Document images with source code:
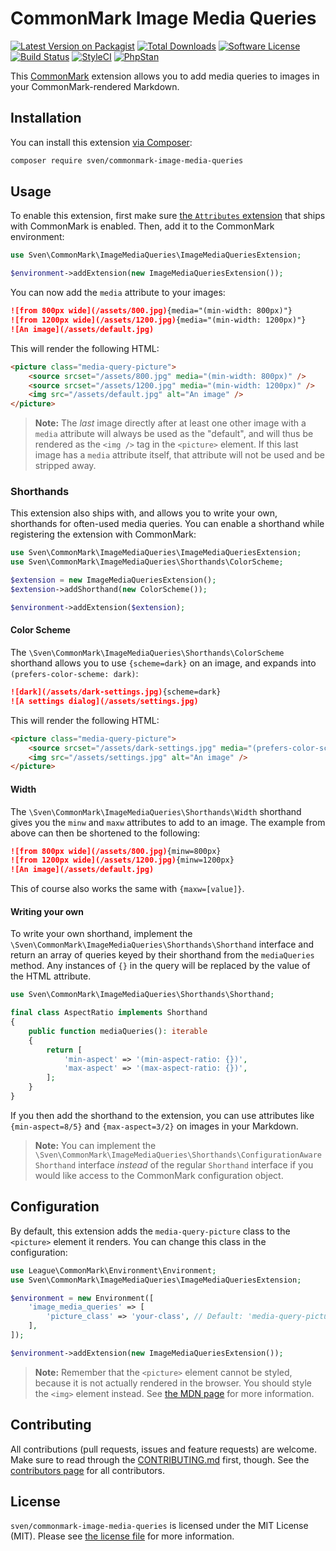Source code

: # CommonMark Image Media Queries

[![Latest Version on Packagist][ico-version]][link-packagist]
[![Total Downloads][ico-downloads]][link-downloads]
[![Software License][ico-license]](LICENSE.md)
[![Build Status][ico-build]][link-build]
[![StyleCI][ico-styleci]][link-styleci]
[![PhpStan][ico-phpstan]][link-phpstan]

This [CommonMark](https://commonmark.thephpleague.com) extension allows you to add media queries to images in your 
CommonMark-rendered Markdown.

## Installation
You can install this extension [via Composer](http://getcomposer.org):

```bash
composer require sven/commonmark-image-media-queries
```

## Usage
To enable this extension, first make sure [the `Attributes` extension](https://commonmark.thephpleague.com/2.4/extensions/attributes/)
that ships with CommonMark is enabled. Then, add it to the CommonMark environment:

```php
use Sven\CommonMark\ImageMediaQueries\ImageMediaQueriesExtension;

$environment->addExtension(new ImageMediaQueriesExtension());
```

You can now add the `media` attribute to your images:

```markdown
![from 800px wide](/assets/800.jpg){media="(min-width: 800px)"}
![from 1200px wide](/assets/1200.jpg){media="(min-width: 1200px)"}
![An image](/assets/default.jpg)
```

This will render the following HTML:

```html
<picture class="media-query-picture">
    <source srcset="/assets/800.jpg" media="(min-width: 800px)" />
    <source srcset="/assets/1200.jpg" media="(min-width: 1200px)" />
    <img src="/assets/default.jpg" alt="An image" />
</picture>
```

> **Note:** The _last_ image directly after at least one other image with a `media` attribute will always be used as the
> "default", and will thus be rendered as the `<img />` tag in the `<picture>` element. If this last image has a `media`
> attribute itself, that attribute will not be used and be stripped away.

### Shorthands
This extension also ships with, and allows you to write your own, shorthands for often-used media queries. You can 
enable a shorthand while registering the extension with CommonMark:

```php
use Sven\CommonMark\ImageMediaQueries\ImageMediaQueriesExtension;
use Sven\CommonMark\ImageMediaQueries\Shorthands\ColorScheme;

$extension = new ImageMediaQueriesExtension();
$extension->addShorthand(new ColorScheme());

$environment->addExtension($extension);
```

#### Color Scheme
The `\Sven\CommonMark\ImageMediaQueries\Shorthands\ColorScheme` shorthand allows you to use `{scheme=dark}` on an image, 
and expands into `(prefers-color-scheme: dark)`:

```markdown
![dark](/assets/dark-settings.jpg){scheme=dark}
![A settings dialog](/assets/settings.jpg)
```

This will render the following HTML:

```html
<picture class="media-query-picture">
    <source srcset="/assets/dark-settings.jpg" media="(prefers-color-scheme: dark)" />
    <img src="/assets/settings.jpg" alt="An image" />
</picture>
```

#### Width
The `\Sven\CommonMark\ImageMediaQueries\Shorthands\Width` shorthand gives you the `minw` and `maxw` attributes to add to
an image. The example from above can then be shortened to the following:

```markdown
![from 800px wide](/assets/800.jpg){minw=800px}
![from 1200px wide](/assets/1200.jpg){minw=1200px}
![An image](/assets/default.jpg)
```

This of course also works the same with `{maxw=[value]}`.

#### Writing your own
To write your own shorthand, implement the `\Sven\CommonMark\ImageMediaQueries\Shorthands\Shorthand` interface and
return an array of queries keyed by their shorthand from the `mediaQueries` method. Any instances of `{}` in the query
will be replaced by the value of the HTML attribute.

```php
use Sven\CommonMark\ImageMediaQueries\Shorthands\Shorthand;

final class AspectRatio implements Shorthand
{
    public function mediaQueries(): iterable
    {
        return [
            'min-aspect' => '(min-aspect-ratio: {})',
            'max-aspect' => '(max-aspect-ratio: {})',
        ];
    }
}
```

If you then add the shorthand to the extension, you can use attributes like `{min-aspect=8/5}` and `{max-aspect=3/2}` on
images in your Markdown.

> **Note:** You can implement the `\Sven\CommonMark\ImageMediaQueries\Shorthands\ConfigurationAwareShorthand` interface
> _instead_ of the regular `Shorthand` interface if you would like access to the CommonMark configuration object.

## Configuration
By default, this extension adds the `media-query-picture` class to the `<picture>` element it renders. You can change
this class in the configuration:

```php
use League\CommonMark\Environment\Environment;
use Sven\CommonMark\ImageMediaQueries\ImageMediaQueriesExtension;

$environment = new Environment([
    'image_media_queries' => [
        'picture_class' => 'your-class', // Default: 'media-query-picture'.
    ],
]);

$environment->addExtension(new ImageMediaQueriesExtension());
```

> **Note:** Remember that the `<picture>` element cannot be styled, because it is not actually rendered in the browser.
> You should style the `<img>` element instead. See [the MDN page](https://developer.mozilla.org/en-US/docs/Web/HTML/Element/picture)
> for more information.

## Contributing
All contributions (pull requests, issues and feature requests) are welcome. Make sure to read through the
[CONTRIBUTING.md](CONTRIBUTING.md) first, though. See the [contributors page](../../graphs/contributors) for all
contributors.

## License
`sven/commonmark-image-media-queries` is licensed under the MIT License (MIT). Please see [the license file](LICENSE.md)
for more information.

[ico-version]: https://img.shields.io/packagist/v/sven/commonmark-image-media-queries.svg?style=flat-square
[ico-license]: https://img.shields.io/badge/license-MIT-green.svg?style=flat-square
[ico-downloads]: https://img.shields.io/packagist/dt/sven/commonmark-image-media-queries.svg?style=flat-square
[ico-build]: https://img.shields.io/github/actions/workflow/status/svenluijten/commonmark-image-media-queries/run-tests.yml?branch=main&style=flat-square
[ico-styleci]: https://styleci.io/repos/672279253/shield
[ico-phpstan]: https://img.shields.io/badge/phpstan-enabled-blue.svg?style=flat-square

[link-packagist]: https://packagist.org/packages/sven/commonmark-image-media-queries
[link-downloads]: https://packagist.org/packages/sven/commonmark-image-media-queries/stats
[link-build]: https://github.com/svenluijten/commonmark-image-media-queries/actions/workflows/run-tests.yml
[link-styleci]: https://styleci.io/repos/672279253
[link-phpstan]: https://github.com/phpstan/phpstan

> **How to complete this task**: Could you reproduce, exactly, every line above from the line with "in the browser." to the line with "All contributions (pull", and no other line? Both ends count.

> **Exercise response**:
> **Note:** Remember that the `<picture>` element cannot be styled, because it is not actually rendered in the browser.
> You should style the `<img>` element instead. See [the MDN page](https://developer.mozilla.org/en-US/docs/Web/HTML/Element/picture)
> for more information.

## Contributing
All contributions (pull requests, issues and feature requests) are welcome. Make sure to read through the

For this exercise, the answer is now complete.